Schematic comparison of conventional and TopSeis configuration. Images courtesy of CGG. Lundin Norway approached a number of seismic companies in an attempt to find a solution to this imaging challenge, and in 2015 began working on a detailed solution with CGG, with whom it had previously collaborated on several technology projects. The challenge was to improve imaging of shallow and intermediate-depth targets by overcoming the fact that conventional towed-streamer seismic lacks the near-offset data (the reflections recorded when the source and hydrophones are close together) which are crucial for illuminating such areas. Together, the companies came up with a revolutionary – and initially very controversial – new idea.

“As we all know, in conventional seismic acquisition a single vessel tows both the source and the streamer,” Vetle explains. “This means that much of the source energy is directed forward and is not recorded. In addition, with shallow targets only the nearest offsets contribute to subsurface imaging as reflections soon approach the critical angle and are lost.

“To resolve this issue we proposed towing the sources from a second vessel positioned above the middle of the streamer spread, thus eliminating the near- and zero-offset problem and also reducing ‘tug and flow’ noise found on the hydrophones close to the streamer vessel. Of course, this idea was controversial; the potential risk to the source vessel if one of the streamers were to rise towards the surface and get entangled with it is not inconsiderable. But in CGG we have been perfecting the art of deep-towing our streamers for a number of years with our earlier step-change seismic acquisition solution, BroadSeis™, where the streamers, which come from the robust and proven Sercel Sentinel® solid streamer family, are towed up to 50m below the sea surface. We were confident that this would prove to be safe, but needed to show that the whole system worked and that we would see the required improvement in imaging.”

Modelling and Field Testing

Conventional and TopSeis marine acquisition layouts with corresponding offset/azimuth rose plots with offsets up to 1000m. The highlighted circles show near-offset data surrounding the airgun source arrays Image courtesy of CGG. “First of all we undertook a lot of synthetic modelling to derive the optimum configurations for specific targets and to develop methods to deploy these configurations safely; this is why I got involved, as modelling and seismic processing are my areas of expertise,” Vetle continues. “We spent two years working on the modelling, finding the best positions for the source vessel, how far apart the sources should be and the ideal horizontal streamer separation distance for specific targets. Synthetic seismic data from a series of acquisition designs with real noise added were fed into our 3D seismic processing and imaging workflows to determine theoptimal processing criteria.

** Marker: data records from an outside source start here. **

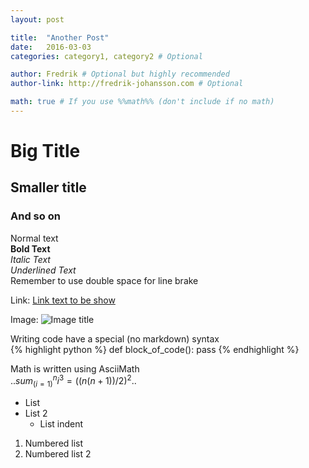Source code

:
 ```yaml
---
layout: post

title:  "Another Post"
date:   2016-03-03
categories: category1, category2 # Optional

author: Fredrik # Optional but highly recommended
author-link: http://fredrik-johansson.com # Optional

math: true # If you use %%math%% (don't include if no math)
---
```


# Big Title
## Smaller title
### And so on

Normal text  
**Bold Text**  
*Italic Text*  
_Underlined Text_    
Remember to use double space for line brake

Link:
[Link text to be show](http://actual-link.com/)

Image:
![Image title](/assets/images/image-name.png)

Writing code have a special (no markdown) syntax  
{% highlight python %}
def block_of_code():
    pass
{% endhighlight %}

Math is written using AsciiMath  
$.. sum_(i=1)^n i^3=((n(n+1))/2)^2 ..$


* List
* List 2
    * List indent

1. Numbered list
2. Numbered list 2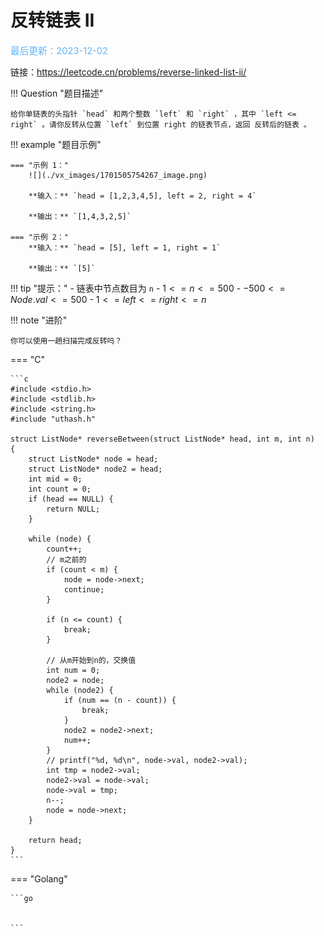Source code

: # 反转链表 II

<span style="color:rgb(100,180,246);font-size:11pt">最后更新：2023-12-02</span>

链接：https://leetcode.cn/problems/reverse-linked-list-ii/

!!! Question "题目描述"

    给你单链表的头指针 `head` 和两个整数 `left` 和 `right` ，其中 `left <= right` 。请你反转从位置 `left` 到位置 right 的链表节点，返回 反转后的链表 。

!!! example "题目示例"

    === "示例 1："
        ![](./vx_images/1701505754267_image.png)

        **输入：** `head = [1,2,3,4,5], left = 2, right = 4`

        **输出：** `[1,4,3,2,5]`

    === "示例 2："
        **输入：** `head = [5], left = 1, right = 1`

        **输出：** `[5]`

!!! tip "提示："
    - 链表中节点数目为 `n`
    - $1 <= n <= 500$
    - $-500 <= Node.val <= 500$
    - $1 <= left <= right <= n$

!!! note "进阶"

    你可以使用一趟扫描完成反转吗？

=== "C"

    ```c
    #include <stdio.h>
    #include <stdlib.h>
    #include <string.h>
    #include "uthash.h"

    struct ListNode* reverseBetween(struct ListNode* head, int m, int n)
    {
        struct ListNode* node = head;
        struct ListNode* node2 = head;
        int mid = 0;
        int count = 0;
        if (head == NULL) {
            return NULL;
        }

        while (node) {
            count++;
            // m之前的
            if (count < m) {
                node = node->next;
                continue;
            }

            if (n <= count) {
                break;
            }

            // 从m开始到n的，交换值
            int num = 0;
            node2 = node;
            while (node2) {
                if (num == (n - count)) {
                    break;
                }
                node2 = node2->next;
                num++;
            }
            // printf("%d, %d\n", node->val, node2->val);
            int tmp = node2->val;
            node2->val = node->val;
            node->val = tmp;
            n--;
            node = node->next;
        }

        return head;
    }
    ```

=== "Golang"

    ```go


    ```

“Our modelling confirmed that by positioning the sources further apart than usual, to ensure more uniform shot spacing in the crossline direction, and several kilometres behind the streamer vessel, we could achieve zero offsets with a semi-wide azimuth coverage. In the models this led to enhanced resolution and improved signal to noise ratio owing to the superior illumination density when compared to conventionally acquired seismic,especially with shallow targets.”

Having confirmed that in theory the new acquisition system would achieve the main objectives, by late 2015 the companies were ready to undertake field tests to ensure that all the practical aspects of the acquisition would work. These included, crucially, safety, to confirm that towing the source above the streamers posed no risk, and also navigation and vessel manoeuvring and equipment durability, as well as actual data processing and imaging. In March 2016 a single test line was shot off Gabon in West Africa, followed by a 3D test over the Frigg-Gamma structure in the North Sea in June the same year.

Comparison of stacks and four image gathers for conventional acquisition (top) and TopSeis (bottom), illustrating the considerably increased range of data available in the latter. Images courtesy of CGG. “The results from just the single line in Gabon immediately demonstrated a significant improvement in imaging when compared to a conventionally acquired broadband line shot over the same area,” says Vetle. “The conventional shot gather contains offsets from 150 to 3,000m, while the split-spread TopSeis shot gathercontains offsets between -3,000 to 3,000m; the presence of the zero and negative offsets is very useful in processing, particularly for removing multiples and imaging. We had been worried about the effect of the impact of the downgoing seismic waves hitting the cables, since they were closer than usual, but discovered that while the hydrophone recorded an immediate ‘shock’, it soon settled back, and we were able to develop the processing to eliminate this and associated ghost effects.”

The Frigg area was chosen for the 3D trial because it is known to present imaging challenges due to the presence of leaked hydrocarbons in the shallowest 2,000m – plus a conventional 3D survey over the area was scheduled a month later as part of CGG’s multi-client programme, so it would be possible to make comparisons between the two. The two datasets went through the same processing workflow, including basic denoising, source designature, receiver deghosting, demultiple, regularisation/binning and prestack time migration in a simple isotropic velocity model, with additional processing to eliminate direct wave and similar issues in the TopSeis data.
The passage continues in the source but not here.